= World Development Indicators =

World Bank database

World Development Indicators (WDI) is the World Bank’s premier compilation of international statistics on global development. Drawing from officially recognized sources and including national, regional, and global estimates, the WDI provides access to approximately 1,600 indicators for 217 economies, with some time series extending back more than 50 years. The database helps users find information related to development, both current and historical. The topics covered in the WDI range from poverty, health, and demographics to GDP, trade, and the environment.

The World Development Indicators website provides access to data as well as information about data coverage, curation, and methodologies, and allows users to discover what type of indicators are available, how they are collected, and how they can be visualized to analyze development trends.

==Data sources==
A share of the indicators in WDI come from World Bank Group surveys and data collection efforts, but the majority are based on data originally collected, compiled and published by other sources, including other international organizations such as UN specialized agencies (sometimes in cooperation with the World Bank), national statistical offices, organizations with a specific research or monitoring focus, the private sector, and academic studies.

==Accessing the data==
The World Bank’s Open Data site provides access to the WDI database free of charge to all users. Users can browse the data by Country, Indicators, Topics, and via the Data Catalog. The WDI database can be accessed directly via DataBank, a query tool where users can select series, economies, and time periods, and do bulk downloads in Excel or CSV, or via API. In addition, data can be programmatically accessed using Stata, R, and Python modules.
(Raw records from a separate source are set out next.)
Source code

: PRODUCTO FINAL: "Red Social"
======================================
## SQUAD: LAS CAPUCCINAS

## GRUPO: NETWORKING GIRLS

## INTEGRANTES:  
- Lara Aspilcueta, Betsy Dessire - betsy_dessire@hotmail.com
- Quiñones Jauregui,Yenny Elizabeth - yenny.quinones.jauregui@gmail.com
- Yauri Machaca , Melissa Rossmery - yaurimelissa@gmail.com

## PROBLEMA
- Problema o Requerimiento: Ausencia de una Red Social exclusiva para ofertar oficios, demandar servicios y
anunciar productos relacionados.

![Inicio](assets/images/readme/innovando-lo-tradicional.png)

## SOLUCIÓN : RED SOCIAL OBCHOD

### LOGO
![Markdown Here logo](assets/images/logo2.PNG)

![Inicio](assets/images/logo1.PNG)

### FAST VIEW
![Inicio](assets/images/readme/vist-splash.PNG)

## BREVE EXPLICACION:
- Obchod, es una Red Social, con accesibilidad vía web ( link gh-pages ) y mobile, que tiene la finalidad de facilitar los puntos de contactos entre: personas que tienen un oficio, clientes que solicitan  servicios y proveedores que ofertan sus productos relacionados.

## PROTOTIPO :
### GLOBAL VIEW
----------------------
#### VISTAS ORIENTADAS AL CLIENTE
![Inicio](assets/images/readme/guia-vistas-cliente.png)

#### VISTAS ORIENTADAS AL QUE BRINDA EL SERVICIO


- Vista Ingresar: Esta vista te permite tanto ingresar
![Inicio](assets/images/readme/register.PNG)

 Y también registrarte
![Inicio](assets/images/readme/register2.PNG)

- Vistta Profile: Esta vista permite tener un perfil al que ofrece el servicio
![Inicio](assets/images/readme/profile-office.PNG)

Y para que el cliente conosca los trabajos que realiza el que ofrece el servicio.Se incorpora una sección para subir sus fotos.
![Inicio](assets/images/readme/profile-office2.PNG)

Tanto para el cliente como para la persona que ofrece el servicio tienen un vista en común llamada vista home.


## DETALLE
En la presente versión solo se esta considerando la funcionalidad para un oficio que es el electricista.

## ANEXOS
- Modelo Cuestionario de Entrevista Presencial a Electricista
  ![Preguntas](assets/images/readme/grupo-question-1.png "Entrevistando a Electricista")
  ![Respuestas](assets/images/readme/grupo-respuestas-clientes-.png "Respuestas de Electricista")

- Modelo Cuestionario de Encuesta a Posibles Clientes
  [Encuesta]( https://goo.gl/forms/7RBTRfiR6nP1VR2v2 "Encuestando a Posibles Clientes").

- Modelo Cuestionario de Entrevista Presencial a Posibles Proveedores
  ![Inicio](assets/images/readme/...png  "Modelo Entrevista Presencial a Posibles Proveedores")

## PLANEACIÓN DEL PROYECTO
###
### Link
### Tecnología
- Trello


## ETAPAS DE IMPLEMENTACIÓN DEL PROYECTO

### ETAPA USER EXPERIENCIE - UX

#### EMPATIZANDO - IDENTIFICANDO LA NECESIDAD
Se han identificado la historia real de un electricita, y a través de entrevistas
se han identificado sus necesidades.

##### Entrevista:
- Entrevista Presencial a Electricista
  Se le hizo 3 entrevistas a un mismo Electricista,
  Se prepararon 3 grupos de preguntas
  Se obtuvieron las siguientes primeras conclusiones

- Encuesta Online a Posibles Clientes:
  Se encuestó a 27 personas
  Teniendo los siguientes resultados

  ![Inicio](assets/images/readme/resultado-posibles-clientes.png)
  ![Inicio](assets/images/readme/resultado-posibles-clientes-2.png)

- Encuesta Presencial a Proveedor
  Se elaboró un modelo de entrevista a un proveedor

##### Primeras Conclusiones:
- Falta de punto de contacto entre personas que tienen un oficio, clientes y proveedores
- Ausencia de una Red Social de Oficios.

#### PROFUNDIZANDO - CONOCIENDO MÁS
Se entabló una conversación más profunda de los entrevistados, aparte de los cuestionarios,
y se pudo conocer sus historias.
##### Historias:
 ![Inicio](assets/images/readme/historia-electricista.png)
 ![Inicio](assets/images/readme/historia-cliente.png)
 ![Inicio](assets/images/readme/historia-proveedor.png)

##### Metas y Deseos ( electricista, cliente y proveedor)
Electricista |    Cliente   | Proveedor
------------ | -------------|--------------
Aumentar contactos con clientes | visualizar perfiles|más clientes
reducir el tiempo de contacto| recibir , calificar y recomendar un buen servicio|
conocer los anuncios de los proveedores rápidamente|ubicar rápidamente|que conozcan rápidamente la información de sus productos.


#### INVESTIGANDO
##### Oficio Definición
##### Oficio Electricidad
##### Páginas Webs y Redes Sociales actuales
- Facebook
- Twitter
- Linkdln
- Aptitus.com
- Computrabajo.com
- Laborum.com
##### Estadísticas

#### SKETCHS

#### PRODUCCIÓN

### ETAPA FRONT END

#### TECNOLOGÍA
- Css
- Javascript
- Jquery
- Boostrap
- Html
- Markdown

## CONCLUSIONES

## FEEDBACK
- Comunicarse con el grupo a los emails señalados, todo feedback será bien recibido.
==WDI and the Sustainable Development Goals==
World Development Indicators takes a comprehensive view of the world and currently includes many of the official SDG indicators as well as other data that are relevant to SDGs. For example, in addition to official indicators on the income/consumption growth of the bottom 40 percent of the population relative to the average as per SDG target 10.1, the WDI presents indicators like the Gini index or income shares by decile or quintile that are relevant for SDG goal 10 on inequality. SDG related indicators can also be explored in the SDG dashboard, which uses WDI data.